We write a lot of what we call "smoke tests," which are essentially integration testing in most people's parlance. It's a long story, but we have a custom web framework that's widget-based, and one thing that allows us to do is to write UI-level tests directly in-process against that widget model, rather than having to use an external client to deal with the HTML output (so they can run and be written like unit tests). Our internal language has an open type system, allowing us to essentially do type-safe metaprogramming on the set of pages and widgets, such that if someone changes the page (like removing a button) the test will cease to compile. In general, maintenance is a huge problem for UI-level tests, so that's been a huge win for us.
To test the framework itself, we mainly use Selenium to test the actual HTML and javascript output.

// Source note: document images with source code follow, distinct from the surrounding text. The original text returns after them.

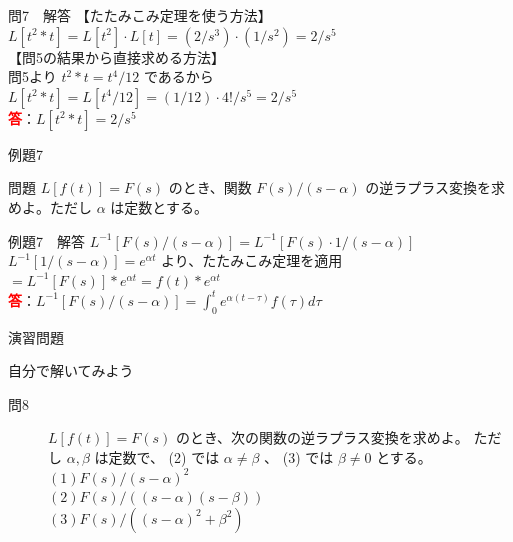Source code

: \documentclass[professionalfonts]{beamer}
\begin{document}
\begin{frame}{問7　解答}
  【たたみこみ定理を使う方法】\\[4pt]
  $L[t^{2}*t] = L[t^{2}]\cdot L[t] = (2/s^{3})\cdot(1/s^{2}) = 2/s^{5}$\\[8pt]
  【問5の結果から直接求める方法】\\[4pt]
  問5より $t^{2}*t = t^{4}/12$ であるから\\[4pt]
  $L[t^{2}*t] = L[t^{4}/12] = (1/12)\cdot4!/s^{5} = 2/s^{5}$
  \\[8pt]\textcolor{red}{\textbf{答}}：$L[t^{2}*t] = 2/s^{5}$
\end{frame}

\begin{frame}{例題7}
  \begin{exampleblock}{問題}
    $L[f(t)] = F(s)$ のとき、関数 $F(s)/(s-\alpha)$ の逆ラプラス変換を求めよ。ただし $\alpha$ は定数とする。\\[2pt]
  \end{exampleblock}
\end{frame}

\begin{frame}{例題7　解答}
  $L^{-1}[F(s)/(s-\alpha)] = L^{-1}[F(s) \cdot 1/(s-\alpha)]$\\[4pt]
  $L^{-1}[1/(s-\alpha)] = e^{\alpha t}$ より、たたみこみ定理を適用\\[4pt]
  $= L^{-1}[F(s)] * e^{\alpha t} = f(t) * e^{\alpha t}$
  \\[8pt]\textcolor{red}{\textbf{答}}：$L^{-1}[F(s)/(s-\alpha)] = \int_{0}^t e^{\alpha(t-\tau)} f(\tau) d\tau$
\end{frame}

\begin{frame}{演習問題}
  \begin{exampleblock}{自分で解いてみよう}
  \begin{description}
    \item[問8] $L[f(t)] = F(s)$ のとき、次の関数の逆ラプラス変換を求めよ。
    ただし $\alpha, \beta$ は定数で、 (2) では $\alpha \neq \beta$ 、 (3) では $\beta \neq 0$ とする。\\
    $(1) F(s)/(s-\alpha)^{2}$\\
    $(2) F(s)/((s-\alpha)(s-\beta))$\\
    $(3) F(s)/((s-\alpha)^{2}+\beta^{2})$\\
  \end{description}
  \end{exampleblock}
\end{frame}
\end{document}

To test things that Selenium can't easily handle, we've also used the Watir library (http://wtr.rubyforge.org/).
Our real unit tests are basically built on top of JUnit, though we have our own extensions to it that are specific to our platform.
To run the tests and report results, we have a custom application developed on our web framework and the rest of our software stack. Originally we used CruiseControl, but we outgrew that fairly quickly. It does a lot of stuff for us, but the key abilities are 1) parceling the tests out to a farm of servers and 2) assigning test breaks to users (basically a guess based on who changed what files in source control since the last successful test run); if you have more than a few people on the team, without actually making the test breaks one person's problem to resolve you end up with massive diffusion of responsibility where no one thinks it's their break.
We also have an internal performance testing harness for running load tests, which we write using the same framework as the smoke tests I described above (though in that case the clients are naturally remote).
Like anything else, depends on how the test code was written to begin with! :-) SilkTest supports class inheritance, so if you have a good set of core classes, then, when application functionality changes, you can just change your inherited class implementations which makes it easier than having to re-invent the wheel every time.
We then also do full build performance tests using the grinder at night. This is currently not very automated at all, and involves doing processing in the morning. These are short runs, multiple samples averaged. It would be good to know how others are running there performance testing automatically, and also how they are monitoring the systems during the exact times of the test.
We also prior to release run some serious stress testing, again using grinder. Then soak tests using grinder at expected load for 1 week. This gives us the data we need for a release.